The right-wing parliamentary group put forward the canton Thurgau politician, Roland Eberle, as well as the Zurich parliamentarian, Rita Fuhrer, who is seen as representing the party's hardline faction.
But the party decided not to back the two other candidates on the short-list - Samuel Schmid from canton Bern and Christoffel Brändli from canton Graubünden.
However, both Schmid - who was widely tipped to succeed Ogi - and Brändli could still stand a chance of election when parliament votes on the appointment on December 6. It is possible the three other government parties will band together and choose one of the unofficial candidates.
In other political issues, the Swiss people on Sunday turned down a proposal to slash defence spending. By a two-to-one majority voters rejected a people's initiative put forward by centre-left parties and development groups.

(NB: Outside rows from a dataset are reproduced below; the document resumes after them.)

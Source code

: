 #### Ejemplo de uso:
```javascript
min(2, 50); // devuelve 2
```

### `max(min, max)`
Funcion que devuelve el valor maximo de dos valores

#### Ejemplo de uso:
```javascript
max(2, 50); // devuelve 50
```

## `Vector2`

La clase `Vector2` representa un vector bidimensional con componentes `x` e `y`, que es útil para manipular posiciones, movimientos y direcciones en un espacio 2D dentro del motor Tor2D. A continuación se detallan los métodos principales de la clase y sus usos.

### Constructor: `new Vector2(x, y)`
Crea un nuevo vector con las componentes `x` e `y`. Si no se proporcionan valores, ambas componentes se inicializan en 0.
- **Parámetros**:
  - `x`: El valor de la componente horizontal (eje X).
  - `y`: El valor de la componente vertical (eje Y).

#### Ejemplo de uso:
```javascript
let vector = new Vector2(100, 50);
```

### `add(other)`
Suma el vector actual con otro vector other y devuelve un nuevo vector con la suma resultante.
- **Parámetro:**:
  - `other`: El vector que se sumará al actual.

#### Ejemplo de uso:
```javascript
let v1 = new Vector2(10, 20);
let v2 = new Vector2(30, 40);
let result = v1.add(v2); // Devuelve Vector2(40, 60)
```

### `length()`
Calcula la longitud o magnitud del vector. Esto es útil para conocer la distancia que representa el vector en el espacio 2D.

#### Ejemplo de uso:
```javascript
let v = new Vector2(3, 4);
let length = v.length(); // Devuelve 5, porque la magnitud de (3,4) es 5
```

The proposal to cut the army's annual budget of SFr5 billion ($2.75 billion) to just over SFr3 billion over the next 10 years envisaged using some of the money saved for international projects to promote peace and disarmament.
In other votes on Sunday, the people rejected proposals to introduce a flexible retirement age, and to change the health insurance system. But they did vote to approve a new labour statute for civil servants.
Switzerland's wartime policies towards gypsies came in for damning criticism in a new report published on Friday. The independent Bergier commission accused the government of carrying out a systematic policy of expelling gypsies or refusing them entry, without regard for what might happen to them at the hands of the Nazis.
Responding to the report, the government expressed its "profound sympathy" to the gypsy communities and said it was determined never to repeat the same mistakes.
It was a good week for Switzerland's cultural heritage. The United Nations World Heritage Committee voted to add three medieval fortresses in the southern canton of Ticino to its list of World Heritage Sites.
The committee declared the 15th century castles in Bellinzona sites of "outstanding universal value". The decision brings to four the number of World Heritage Sites in Switzerland.